**Data provided:**
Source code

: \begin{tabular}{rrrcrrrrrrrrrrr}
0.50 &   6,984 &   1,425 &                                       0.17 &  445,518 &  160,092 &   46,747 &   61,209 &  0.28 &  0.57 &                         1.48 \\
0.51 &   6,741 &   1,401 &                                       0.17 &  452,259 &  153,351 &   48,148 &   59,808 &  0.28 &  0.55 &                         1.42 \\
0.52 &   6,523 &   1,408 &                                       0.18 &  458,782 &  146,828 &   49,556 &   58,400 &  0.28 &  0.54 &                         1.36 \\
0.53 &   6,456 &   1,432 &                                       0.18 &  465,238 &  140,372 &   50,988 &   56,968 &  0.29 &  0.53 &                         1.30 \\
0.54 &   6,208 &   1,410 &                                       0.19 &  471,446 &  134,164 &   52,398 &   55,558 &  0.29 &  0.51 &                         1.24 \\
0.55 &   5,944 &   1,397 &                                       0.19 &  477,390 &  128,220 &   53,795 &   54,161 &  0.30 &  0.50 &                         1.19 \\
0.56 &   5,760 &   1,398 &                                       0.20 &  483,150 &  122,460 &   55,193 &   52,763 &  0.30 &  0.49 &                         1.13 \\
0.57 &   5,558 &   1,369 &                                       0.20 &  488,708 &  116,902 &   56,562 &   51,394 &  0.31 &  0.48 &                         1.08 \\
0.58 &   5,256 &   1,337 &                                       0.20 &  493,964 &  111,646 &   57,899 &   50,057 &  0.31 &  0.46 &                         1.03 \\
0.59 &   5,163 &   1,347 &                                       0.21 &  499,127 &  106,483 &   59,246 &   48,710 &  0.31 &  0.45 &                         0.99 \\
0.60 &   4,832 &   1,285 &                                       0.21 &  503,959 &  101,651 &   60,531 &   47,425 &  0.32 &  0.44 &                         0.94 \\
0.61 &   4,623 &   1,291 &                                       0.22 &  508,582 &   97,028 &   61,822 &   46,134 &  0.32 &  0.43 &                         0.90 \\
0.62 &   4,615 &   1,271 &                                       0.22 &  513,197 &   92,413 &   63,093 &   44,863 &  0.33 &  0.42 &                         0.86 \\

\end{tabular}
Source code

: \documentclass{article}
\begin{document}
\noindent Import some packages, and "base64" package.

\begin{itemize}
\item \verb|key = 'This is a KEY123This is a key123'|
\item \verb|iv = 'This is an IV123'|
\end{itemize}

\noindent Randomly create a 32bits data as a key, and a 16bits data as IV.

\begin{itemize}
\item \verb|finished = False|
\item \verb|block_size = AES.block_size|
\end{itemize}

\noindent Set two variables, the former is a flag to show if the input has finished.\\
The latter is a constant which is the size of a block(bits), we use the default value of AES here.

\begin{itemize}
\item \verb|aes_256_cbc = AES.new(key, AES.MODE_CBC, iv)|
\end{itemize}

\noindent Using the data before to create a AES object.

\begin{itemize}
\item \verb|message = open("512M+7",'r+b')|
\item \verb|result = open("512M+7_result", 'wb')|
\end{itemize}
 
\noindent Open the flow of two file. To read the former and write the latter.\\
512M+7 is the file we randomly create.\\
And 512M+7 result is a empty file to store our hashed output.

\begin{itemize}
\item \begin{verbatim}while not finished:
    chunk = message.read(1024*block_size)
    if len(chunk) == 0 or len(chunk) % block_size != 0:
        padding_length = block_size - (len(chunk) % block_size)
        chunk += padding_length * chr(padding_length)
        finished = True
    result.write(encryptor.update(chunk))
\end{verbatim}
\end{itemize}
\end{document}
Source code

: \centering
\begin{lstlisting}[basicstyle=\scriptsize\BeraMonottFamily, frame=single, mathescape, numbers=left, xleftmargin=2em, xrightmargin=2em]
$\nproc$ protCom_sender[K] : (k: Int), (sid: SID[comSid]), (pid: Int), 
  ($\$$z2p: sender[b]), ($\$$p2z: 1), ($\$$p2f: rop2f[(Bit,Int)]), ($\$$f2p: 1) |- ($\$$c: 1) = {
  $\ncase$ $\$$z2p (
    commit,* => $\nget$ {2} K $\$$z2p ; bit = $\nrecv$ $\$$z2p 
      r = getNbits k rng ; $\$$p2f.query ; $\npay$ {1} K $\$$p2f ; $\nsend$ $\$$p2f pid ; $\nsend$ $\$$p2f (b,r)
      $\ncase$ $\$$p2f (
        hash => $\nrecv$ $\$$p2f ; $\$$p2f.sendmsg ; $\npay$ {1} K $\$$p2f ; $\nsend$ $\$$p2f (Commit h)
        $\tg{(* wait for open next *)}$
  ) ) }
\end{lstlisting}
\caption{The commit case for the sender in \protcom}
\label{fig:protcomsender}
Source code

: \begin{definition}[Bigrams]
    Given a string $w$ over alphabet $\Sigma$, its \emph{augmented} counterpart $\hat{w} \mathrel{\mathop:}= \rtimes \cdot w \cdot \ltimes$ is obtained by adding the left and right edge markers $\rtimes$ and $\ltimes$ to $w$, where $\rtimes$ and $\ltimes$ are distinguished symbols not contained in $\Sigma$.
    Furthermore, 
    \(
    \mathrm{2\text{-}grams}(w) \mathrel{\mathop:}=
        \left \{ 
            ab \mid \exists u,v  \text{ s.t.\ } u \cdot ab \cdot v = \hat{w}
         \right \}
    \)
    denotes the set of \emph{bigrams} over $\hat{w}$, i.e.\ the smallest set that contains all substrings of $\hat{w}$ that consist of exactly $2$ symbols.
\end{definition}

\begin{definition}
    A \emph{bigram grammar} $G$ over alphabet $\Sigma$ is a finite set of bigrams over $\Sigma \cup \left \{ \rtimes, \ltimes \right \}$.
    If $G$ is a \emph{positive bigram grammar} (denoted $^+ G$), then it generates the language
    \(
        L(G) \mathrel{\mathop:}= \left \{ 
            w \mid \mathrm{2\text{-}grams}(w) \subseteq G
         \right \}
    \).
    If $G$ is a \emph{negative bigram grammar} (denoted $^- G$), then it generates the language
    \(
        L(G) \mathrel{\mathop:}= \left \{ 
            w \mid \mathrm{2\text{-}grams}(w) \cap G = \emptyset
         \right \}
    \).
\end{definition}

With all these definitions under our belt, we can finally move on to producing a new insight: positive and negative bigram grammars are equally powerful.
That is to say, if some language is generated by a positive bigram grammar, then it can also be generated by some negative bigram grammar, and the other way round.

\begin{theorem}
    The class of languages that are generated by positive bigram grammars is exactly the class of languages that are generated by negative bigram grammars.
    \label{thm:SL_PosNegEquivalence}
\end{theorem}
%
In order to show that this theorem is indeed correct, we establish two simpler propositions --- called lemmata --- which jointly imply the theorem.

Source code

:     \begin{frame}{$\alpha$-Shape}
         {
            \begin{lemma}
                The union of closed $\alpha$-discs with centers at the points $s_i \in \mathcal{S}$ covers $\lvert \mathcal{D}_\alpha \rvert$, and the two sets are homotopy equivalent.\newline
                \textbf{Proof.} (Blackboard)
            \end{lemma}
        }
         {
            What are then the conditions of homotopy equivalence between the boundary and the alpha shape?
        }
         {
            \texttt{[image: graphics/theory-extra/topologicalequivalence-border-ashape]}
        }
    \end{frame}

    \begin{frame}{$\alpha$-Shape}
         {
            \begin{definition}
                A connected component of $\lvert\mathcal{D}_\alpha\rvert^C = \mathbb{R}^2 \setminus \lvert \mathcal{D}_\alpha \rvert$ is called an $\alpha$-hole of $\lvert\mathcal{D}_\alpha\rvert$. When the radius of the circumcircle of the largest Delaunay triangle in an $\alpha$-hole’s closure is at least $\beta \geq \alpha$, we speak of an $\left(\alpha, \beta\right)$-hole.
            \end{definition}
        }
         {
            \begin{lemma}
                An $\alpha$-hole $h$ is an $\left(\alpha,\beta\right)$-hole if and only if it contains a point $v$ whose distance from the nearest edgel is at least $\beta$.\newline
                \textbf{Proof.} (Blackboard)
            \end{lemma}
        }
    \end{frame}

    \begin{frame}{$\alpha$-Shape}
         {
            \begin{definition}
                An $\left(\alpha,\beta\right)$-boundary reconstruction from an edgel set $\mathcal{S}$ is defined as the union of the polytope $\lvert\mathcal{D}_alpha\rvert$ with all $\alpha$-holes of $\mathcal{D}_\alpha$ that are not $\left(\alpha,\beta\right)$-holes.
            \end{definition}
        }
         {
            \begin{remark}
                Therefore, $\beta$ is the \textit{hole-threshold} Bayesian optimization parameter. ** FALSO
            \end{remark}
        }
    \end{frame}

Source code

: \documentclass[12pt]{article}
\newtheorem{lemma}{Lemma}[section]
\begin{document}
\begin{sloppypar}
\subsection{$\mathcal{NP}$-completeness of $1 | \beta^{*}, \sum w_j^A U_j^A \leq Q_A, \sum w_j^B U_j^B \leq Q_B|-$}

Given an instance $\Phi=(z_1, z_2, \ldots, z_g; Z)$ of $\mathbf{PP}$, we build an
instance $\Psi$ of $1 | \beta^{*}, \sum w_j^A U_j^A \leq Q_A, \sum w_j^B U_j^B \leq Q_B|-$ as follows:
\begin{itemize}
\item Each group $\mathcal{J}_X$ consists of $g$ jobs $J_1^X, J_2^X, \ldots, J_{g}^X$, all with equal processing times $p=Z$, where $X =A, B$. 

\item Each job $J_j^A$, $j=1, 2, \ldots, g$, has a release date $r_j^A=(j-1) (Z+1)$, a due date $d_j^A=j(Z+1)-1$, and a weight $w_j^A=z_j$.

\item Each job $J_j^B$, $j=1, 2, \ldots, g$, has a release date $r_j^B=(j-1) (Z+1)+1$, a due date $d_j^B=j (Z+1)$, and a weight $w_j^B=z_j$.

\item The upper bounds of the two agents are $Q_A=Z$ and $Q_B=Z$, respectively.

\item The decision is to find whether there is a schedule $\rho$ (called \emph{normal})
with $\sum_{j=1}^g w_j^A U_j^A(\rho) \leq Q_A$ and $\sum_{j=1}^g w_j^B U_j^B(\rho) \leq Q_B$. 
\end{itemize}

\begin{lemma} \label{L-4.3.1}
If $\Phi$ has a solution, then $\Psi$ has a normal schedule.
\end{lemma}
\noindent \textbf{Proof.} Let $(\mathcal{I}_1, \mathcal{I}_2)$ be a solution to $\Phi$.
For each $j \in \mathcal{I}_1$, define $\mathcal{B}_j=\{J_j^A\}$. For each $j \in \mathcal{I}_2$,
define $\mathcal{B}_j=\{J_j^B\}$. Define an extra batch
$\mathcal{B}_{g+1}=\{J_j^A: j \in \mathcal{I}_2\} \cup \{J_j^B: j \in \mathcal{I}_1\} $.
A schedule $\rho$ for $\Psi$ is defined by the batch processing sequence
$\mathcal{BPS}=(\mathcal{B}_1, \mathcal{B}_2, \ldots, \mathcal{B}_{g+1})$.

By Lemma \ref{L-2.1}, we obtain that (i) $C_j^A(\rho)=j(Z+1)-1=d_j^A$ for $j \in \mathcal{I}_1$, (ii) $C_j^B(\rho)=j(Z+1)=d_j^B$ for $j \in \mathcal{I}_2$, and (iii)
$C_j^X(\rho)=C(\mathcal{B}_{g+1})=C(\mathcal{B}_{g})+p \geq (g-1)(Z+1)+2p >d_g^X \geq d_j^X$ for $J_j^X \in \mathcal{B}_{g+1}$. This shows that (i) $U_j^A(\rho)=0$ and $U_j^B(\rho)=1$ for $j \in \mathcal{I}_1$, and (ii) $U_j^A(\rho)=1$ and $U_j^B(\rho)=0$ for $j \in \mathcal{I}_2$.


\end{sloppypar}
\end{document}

**Task prompt:** Every line that contains the string "cdot" should be returned from the data.

**Exercise result:**
    Given a string $w$ over alphabet $\Sigma$, its \emph{augmented} counterpart $\hat{w} \mathrel{\mathop:}= \rtimes \cdot w \cdot \ltimes$ is obtained by adding the left and right edge markers $\rtimes$ and $\ltimes$ to $w$, where $\rtimes$ and $\ltimes$ are distinguished symbols not contained in $\Sigma$.
            ab \mid \exists u,v  \text{ s.t.\ } u \cdot ab \cdot v = \hat{w}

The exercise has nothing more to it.